The radio stations in the Gorge ran anti-Bush as well as anti-Kerry ads last fall. This type of ad is paid for by the political groups involved and is present prior to any presidential election.
Robert A. Wymore, M.D.
Enough is enough
I scratch my head in awe. Between our planning commissioners (city and county) and our engineering departments, one seems to create problems for the other which the other doesn’t know how to solve.
Between our many governmental agencies, we have had study after study without a study of the studies to determine as to what is politically correct.
Perhaps it can best be explained by the Corps of Engineers’ motto, “The easy we make difficult. The difficult – impossible!”
It is time for our leaders to pull up their boot straps, tighten their belts, recognize that “enough is enough,” and learn how to say “moratorium.”
Who wouldn’t want to support a beautiful waterfront park on Hood River’s prime port area?
I was lucky enough to have been born and raised in this awesome valley, but had the opportunity to pursue a career for 20-plus years away from “God’s Country.” Having moved back 10 years ago, I cherish what this valley has become.
I am writing to endorse the Waterfront Park, which will be built with community support and will provide the quintessential setting for what Hood River stands for.
The first of many fund-raisers for the park will be on Friday, Dec. 2, from 7 to 9 p.m. at 3 Rivers Grill. Tickets are selling quickly, but may be purchased at Waucoma Bookstore for $40, which will include wine, appetizers, music, and a raffle for an elegant photograph by Darryl Lloyd.
I encourage everyone to get into the holiday spirit and join us for a fun evening supporting this super project.
Hope to see you there.
This is being written on the Oregon coast, as I gaze out over the beach at the mesmerizing waves of the beautiful Pacific Ocean. I am sipping a glass of water that tastes metallic and somewhat “muddy.” It smells of chlorine. It is reasonably clear now, but I wonder what color it will be after a heavy rain. Have you traveled recently? What was the drinking water like? Did people drink water from the tap or bottled water? Was the water even available from a tap? Available at all?
One of the blessings of living in the Hood River Valley is the clearest, purist, best drinking water in the world. Currently there is no definitive protection of our watersheds. Placing major portions of some of these watersheds into the Mount Hood Wilderness would be an ideal start to establishing that protection. The Tilly Jane area will protect some of the Crystal Springs watershed. Portions of the Marco Creek-Lost Lake Butte area will protect the City of Hood River’s watershed.
Please come hear the proposal of Representatives Blumenauer and Walden at their Mount Hood Summit III, Saturday, Dec. 3, at 9 a.m. in the Gorge Room at the Best Western Hood River Inn. Put your thoughts down on a piece of paper to turn in, or if there is an opportunity, tell them in person.
Hugh B. McMahan
RaeLynn Ricarte’s article (Nov. 26) about Port Director Dave Harlan was a new low for the Hood River News.
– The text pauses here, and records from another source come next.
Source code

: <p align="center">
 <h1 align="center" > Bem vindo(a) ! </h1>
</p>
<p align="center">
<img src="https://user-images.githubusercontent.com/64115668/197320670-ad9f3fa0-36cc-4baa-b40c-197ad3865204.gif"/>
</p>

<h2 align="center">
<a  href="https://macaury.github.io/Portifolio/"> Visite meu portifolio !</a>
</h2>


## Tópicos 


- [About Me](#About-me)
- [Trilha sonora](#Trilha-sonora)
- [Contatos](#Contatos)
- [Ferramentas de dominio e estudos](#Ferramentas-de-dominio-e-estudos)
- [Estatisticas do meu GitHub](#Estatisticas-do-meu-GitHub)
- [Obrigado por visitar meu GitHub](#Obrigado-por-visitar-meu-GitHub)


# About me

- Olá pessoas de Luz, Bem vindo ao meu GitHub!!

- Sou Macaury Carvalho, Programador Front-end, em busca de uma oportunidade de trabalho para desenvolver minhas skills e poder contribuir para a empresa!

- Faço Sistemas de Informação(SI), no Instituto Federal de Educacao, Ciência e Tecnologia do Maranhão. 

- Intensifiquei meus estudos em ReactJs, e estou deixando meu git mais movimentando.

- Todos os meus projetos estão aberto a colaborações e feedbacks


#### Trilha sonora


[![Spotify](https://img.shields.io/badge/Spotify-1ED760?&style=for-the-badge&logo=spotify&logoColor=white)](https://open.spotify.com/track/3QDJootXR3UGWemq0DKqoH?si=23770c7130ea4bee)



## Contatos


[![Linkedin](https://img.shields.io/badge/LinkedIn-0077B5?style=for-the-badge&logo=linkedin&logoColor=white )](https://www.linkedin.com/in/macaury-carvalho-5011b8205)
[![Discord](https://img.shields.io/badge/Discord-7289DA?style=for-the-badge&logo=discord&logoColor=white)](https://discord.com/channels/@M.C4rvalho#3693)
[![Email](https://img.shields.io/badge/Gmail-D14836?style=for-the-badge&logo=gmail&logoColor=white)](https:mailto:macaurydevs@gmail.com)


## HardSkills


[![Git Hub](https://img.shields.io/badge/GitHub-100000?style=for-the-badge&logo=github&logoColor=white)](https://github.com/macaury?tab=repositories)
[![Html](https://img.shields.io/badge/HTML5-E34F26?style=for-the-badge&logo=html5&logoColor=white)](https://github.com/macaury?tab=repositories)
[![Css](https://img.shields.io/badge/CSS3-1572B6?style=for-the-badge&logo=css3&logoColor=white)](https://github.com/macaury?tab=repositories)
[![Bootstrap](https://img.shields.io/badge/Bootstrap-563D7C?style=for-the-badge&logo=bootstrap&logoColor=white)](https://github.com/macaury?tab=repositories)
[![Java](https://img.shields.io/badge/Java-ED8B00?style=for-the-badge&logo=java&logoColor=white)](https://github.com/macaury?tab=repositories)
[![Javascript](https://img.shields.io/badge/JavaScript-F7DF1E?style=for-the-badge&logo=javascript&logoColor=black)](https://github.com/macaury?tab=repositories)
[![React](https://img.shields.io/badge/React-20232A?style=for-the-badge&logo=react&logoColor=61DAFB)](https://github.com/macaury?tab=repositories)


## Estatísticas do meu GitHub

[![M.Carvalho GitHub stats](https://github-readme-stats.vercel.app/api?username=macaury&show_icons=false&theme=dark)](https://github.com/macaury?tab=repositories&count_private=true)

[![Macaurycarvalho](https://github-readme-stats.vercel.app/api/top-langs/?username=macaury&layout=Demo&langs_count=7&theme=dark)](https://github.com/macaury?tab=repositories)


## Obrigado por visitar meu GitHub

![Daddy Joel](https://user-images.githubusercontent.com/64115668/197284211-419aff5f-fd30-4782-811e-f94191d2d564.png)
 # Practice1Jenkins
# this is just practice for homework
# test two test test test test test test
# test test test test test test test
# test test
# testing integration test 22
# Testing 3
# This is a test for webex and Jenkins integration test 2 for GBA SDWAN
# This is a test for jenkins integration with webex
The journalist used it as an op-ed piece to slam the citizens of Hood River who want some control over their waterfront and to slam the few Port members who are trying hard to reach a compromise between the need to create new jobs and the importance of preserving those businesses and jobs that we already have in the downtown area.
As Port Director, Dave Harlan was all about the “physics of money”— but not money in terms of jobs or inflow to the city. No, his biggest idea for the waterfront was to turn it into a sea of condos, built by a developer from Bend who was going to bring all his own workers from HIS home town. No jobs for Hood River, and an outflow of money for the city.
Perhaps RaeLynn Ricarte’s writings would be better read under the letters to the editor, where the rest of us are content to vent.
I certainly don’t want to be reading her opinion on the front page of my newspaper.
I hope that Wednesday’s accident between a car and a motorcycle on 12th Street causes drivers and police alike to consider the State Driving Manual.
There is no way that a car can come out of the alley north of U.S. Bank, turn into and head north in the right lane, signal and THEN turn left and head north in the left hand lane, THEN again signal and turn west into B. Street. You either cut on the diagonal across both lanes or turn left from the right lane.
The same is true for many other locations in Hood River; people often make diagonal cuts and turns from mid-block parking spaces, for just one example. It wouldn’t hurt us to drive one more block to do it safely. And, if it would, the police should hurt us in the pocketbook. Before someone is killed!